## [Requirement]
Taking the listing below, restate word for word each line from the line with "Reto final para" to the line with "adecuado de rutas", ends included, and stop there.

## [Record excerpts]
--------

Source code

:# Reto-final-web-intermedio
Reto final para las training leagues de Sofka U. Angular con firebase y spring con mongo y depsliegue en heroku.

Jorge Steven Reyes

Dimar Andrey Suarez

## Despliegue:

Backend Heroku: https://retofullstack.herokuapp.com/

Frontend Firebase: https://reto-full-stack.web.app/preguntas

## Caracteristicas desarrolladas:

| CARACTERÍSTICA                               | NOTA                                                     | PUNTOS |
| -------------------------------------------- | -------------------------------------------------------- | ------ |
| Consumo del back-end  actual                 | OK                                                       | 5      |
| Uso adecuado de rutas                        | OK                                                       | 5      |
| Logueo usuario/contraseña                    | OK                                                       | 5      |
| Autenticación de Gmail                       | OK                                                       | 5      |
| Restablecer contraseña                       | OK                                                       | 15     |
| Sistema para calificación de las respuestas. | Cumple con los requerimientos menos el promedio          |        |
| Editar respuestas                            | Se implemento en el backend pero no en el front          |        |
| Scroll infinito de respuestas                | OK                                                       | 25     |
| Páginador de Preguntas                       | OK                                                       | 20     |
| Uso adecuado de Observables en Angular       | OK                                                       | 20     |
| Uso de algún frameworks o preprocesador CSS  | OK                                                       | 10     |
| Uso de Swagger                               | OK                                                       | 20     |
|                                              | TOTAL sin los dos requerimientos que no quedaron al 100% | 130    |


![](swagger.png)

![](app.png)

--------

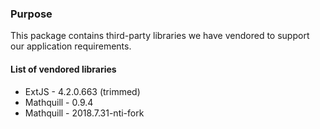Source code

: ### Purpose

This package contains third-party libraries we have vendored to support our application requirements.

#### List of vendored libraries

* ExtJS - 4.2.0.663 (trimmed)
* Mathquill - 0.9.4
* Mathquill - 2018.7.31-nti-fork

--------

## [Expected answer]
Reto final para las training leagues de Sofka U. Angular con firebase y spring con mongo y depsliegue en heroku.

Jorge Steven Reyes

Dimar Andrey Suarez

## Despliegue:

Backend Heroku: https://retofullstack.herokuapp.com/

Frontend Firebase: https://reto-full-stack.web.app/preguntas

## Caracteristicas desarrolladas:

| CARACTERÍSTICA                               | NOTA                                                     | PUNTOS |
| -------------------------------------------- | -------------------------------------------------------- | ------ |
| Consumo del back-end  actual                 | OK                                                       | 5      |
| Uso adecuado de rutas                        | OK                                                       | 5      |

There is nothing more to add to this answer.